* _About this exercise_
Please count the lines in the records below that include the word "storage" and report only the total.

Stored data
'''

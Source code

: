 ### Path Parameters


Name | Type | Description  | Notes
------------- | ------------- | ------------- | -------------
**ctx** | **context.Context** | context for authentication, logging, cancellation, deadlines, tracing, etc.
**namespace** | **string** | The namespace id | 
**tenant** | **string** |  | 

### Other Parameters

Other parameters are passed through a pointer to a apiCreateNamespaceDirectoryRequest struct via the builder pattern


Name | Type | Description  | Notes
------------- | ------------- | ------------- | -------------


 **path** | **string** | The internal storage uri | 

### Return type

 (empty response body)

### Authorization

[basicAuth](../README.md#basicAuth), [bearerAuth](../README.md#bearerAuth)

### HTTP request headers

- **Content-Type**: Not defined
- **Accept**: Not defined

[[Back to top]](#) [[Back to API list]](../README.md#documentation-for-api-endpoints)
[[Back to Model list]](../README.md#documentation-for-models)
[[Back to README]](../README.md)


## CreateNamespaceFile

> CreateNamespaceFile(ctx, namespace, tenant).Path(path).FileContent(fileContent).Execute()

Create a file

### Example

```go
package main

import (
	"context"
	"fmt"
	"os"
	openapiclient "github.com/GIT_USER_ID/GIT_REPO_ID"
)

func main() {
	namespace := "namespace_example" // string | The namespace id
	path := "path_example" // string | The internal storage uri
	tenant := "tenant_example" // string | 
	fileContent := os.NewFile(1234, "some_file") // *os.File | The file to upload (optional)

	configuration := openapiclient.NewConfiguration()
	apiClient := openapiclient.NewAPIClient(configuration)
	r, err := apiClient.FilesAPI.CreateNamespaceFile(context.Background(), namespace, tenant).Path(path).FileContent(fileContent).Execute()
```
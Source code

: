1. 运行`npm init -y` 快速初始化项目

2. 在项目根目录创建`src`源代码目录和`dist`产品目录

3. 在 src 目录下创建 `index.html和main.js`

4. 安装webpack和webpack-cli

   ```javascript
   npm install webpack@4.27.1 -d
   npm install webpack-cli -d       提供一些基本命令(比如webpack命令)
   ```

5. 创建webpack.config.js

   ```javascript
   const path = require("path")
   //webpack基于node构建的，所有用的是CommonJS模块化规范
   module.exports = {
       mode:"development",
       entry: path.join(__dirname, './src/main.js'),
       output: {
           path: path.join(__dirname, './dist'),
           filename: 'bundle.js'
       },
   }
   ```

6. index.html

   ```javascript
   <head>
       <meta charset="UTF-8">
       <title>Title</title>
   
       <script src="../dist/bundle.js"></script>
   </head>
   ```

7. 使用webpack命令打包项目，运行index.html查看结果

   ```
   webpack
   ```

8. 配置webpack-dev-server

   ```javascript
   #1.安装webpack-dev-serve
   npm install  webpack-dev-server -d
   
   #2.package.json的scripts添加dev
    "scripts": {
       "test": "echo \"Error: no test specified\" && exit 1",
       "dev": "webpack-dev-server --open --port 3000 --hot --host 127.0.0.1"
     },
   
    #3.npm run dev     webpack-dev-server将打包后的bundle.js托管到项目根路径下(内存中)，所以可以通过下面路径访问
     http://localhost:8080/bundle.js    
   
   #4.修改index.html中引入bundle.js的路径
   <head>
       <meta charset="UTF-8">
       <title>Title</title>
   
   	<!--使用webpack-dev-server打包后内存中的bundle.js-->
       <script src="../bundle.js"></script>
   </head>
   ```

'''

* _Your solution_
2